THE PROBLEM: Search the records that follow and extract every line containing the string "code".

[PROVIDED RECORDS Boundary: Start]

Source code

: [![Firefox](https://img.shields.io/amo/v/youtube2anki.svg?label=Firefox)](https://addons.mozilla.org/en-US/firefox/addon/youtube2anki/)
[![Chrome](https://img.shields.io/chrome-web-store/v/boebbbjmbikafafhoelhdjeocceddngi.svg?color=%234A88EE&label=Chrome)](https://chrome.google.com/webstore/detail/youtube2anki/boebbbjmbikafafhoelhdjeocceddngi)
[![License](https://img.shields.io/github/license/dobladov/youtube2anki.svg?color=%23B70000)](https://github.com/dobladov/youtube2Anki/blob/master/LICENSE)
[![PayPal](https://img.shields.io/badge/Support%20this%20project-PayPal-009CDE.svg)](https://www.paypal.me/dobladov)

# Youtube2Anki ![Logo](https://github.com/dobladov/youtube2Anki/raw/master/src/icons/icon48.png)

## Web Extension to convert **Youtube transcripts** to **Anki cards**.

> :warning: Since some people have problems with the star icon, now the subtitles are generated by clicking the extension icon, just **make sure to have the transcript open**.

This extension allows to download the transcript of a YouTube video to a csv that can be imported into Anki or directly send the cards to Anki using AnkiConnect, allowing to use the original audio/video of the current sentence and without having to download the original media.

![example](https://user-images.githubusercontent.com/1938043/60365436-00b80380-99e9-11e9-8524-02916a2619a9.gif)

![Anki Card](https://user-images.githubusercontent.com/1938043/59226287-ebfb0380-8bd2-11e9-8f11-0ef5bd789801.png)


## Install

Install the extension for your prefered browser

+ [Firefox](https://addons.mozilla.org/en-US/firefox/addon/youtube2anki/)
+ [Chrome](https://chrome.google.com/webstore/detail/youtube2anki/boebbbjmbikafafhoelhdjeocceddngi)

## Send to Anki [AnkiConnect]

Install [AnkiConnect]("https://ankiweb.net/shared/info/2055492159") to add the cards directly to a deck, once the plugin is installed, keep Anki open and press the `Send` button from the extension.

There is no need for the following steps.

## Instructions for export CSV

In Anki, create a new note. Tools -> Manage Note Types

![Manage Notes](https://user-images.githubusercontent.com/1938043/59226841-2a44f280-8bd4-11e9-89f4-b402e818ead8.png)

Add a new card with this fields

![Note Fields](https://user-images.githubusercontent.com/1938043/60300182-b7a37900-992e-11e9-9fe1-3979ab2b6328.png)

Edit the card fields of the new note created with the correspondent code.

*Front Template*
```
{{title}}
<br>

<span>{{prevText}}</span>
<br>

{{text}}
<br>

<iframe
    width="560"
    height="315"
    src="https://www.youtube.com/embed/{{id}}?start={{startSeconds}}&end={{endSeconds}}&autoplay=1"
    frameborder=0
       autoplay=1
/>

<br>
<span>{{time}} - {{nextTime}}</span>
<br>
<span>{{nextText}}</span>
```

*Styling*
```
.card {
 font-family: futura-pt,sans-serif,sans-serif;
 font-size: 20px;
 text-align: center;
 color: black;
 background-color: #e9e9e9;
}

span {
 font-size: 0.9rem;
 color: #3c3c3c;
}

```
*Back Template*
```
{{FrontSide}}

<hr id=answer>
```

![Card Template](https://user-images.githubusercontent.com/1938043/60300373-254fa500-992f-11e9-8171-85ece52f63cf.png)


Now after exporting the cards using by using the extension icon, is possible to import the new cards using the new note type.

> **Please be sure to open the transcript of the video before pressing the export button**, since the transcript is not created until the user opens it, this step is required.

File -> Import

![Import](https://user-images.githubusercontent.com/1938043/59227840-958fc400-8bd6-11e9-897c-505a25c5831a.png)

[PROVIDED RECORDS Boundary: End]

TASK SOLUTION:
Source code
Edit the card fields of the new note created with the correspondent code.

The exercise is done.